Fed chair Jerome Powell at a news conference in October. Photo: Eric Baradat/AFP via Getty Images
The Federal Reserve said Wednesday that it would keep the benchmark interest rate at its current range of 1.5%-1.75%, a widely expected decision that ends the Fed's rate-cutting streak.
Why it matters: The central bank is confident the economy doesn't need easier borrowing conditions to stay afloat and signaled no further cuts through the 2020 presidential election, though uncertainties like the U.S.-China trade war remain. Wednesday's decision comes despite President Trump's continued push to goad the Fed to further trim rates.
Between the lines: Fed chairman Jerome Powell told reporters during a press conference that in order to move rates up, inflation would need to move up in a persistent fashion. Inflation has consistently undershot the Fed's 2% target.

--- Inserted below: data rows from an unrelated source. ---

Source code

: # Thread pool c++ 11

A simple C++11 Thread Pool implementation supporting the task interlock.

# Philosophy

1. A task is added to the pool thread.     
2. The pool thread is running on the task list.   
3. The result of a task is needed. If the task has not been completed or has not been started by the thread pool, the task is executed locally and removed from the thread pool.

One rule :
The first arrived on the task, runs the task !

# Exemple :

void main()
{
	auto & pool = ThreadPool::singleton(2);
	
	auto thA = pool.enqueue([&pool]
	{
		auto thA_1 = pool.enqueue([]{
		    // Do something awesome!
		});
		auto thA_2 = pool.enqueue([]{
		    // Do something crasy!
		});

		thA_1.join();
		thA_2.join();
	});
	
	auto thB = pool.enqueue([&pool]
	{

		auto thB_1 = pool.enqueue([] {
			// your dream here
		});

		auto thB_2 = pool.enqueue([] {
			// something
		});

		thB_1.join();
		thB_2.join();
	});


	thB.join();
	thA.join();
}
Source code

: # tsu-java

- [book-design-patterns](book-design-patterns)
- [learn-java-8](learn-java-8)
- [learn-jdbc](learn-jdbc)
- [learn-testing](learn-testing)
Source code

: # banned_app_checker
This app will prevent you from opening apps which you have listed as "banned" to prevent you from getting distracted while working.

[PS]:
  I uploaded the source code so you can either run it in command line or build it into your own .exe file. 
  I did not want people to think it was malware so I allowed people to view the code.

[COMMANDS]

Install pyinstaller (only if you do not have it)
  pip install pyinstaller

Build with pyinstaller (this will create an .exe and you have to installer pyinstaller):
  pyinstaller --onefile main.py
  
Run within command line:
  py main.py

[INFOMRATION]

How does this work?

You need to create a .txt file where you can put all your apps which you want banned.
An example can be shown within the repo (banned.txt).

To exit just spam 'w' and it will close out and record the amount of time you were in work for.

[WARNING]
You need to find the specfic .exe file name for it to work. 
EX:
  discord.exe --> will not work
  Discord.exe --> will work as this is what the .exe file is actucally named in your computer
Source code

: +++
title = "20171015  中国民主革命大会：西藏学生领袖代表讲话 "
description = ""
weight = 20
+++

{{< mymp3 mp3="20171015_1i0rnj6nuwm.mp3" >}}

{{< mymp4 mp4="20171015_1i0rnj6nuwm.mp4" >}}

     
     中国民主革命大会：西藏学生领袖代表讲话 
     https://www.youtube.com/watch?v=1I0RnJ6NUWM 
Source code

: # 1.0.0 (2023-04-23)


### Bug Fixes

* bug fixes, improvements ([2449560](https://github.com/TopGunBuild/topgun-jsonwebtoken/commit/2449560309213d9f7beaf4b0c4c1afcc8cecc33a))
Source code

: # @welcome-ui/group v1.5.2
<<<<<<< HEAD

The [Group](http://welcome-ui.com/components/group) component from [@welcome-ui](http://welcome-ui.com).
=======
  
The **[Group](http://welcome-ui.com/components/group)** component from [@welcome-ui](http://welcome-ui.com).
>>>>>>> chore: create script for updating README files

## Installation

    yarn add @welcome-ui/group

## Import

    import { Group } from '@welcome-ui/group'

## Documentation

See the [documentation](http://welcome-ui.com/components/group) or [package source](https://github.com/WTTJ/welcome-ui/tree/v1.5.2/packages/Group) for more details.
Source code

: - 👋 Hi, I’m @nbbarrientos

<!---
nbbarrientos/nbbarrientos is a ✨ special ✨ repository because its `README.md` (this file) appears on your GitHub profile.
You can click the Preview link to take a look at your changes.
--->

- The Fed's new dot plot released Wednesday, which lays out Fed members' interest rate projections down the line, shows interest rates eventually moving higher, not lower.
- Still, while the Fed projects interest rates moving up sometime in the future, it sees inflation pressures remaining fairly muted.
- "The relationship between slack in the economy and inflation is weak and has been weak," but there is still a relationship, Powell told reporters.
Fed policymakers have called out the trade war as a source of uncertainty that's hurt business investment.
- If USMCA were enacted, "it would remove trade policy certainty and that would be a positive for the economy," Powell said.
- Asked about the bigger source of economic uncertainty — USMCA in limbo or the U.S.-China trade war — Powell said one way to think about it is: "What's been moving financial markets ... it's been news about negations about US-China," not USMCA.